Anethesis stumbles back, eyes wide with horror as the green glow bleeds from my pores.

I hear the fear in his voice now. I see it plain.

“Stop!” he shouts, voice cracking. “You’ll kill yourself. You’ll destroy everything!”

Good.

Let it burn. Let it all turn to ash.

“Please!” he pleads, stepping forward, hands raised. “You don’t understand… if the collar stays on and your power keeps rising…”

“I know exactly what happens,” I snarl, power surging again, but I can’t ignore how different it feels.

I glance down and my skin is no longer just aglow with emerald. It pulses with shadow too. A marriage of verdant light and oily black, not smoke, not vines, but something new. Something more.

The collar lashes back violently, its enchantment tightening with a cruel, serpentine strength. My vision blurs. My knees buckle. Ashen snarls. The pain is blinding now, stars bursting behind my eyes.

Still, I do not yield.

Because I know Anethesis’ fatal flaw. He cannot watch me die. I am the linchpin of his plan. The key to power. His precious trophy. He cannot bear losing me.

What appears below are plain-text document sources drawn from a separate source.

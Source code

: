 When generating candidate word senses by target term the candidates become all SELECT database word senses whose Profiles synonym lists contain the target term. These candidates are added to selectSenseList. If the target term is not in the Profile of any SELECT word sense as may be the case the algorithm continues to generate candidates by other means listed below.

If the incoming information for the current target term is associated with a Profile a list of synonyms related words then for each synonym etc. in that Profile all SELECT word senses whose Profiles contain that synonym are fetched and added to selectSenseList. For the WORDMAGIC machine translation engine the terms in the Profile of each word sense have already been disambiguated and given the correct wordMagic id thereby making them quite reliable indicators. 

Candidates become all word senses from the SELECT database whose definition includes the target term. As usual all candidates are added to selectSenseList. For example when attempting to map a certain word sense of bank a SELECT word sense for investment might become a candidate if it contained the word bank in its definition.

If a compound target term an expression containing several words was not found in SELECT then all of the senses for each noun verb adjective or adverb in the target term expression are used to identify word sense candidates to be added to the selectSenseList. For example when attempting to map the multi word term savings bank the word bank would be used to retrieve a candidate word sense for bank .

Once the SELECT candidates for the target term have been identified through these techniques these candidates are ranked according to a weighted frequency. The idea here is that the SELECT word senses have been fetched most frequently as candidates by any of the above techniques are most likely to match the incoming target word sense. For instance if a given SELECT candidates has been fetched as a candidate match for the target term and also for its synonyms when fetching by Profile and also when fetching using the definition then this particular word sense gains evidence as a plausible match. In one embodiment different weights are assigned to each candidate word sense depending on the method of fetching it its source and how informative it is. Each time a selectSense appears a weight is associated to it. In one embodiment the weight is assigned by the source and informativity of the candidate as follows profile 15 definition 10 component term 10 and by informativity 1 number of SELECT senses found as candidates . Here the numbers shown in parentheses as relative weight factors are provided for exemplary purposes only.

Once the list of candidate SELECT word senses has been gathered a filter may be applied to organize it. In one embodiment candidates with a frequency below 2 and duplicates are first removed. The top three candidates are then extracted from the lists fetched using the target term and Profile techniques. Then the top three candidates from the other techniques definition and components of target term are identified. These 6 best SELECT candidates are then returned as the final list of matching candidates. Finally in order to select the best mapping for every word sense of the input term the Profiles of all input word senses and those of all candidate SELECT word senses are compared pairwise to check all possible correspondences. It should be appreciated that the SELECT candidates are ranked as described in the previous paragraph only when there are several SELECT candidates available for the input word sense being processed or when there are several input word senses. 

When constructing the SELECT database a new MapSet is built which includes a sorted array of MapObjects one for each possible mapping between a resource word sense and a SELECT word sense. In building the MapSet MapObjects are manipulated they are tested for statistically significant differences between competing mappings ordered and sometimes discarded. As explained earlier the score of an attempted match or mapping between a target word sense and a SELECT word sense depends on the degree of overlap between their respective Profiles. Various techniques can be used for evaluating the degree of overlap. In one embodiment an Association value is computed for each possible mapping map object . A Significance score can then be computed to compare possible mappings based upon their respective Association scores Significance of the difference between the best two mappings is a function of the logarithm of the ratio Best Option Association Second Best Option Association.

So I scream, daring him to look away. Daring him to let me burn.

And just when I think he will, just when I think he’ll let me perish, a husk of power and blood and flame, the door swings open.

The heat blasts outward as Anethesis stumbles through, shielding his face, his long robes catching the shimmer of magic in the air and with a trembling hand, he grabs the collar, fingers curling around it, mouth twisted in disgust, and yanks it free.

The moment it’s gone, the world shatters.

My magic explodes outward. Green and black fire licking the walls, wrapping around my limbs, spilling from my chest like a storm. My scream rips through the cavern, fury and freedom and grief all in one violent crescendo.

And I rise.

No longer just a princess. No longer just a prisoner.

But something else.

Something born of pain and shadow. Of healing and destruction. Of fire and bloom.

Anethesis stumbles back, teeth bared in a grimace.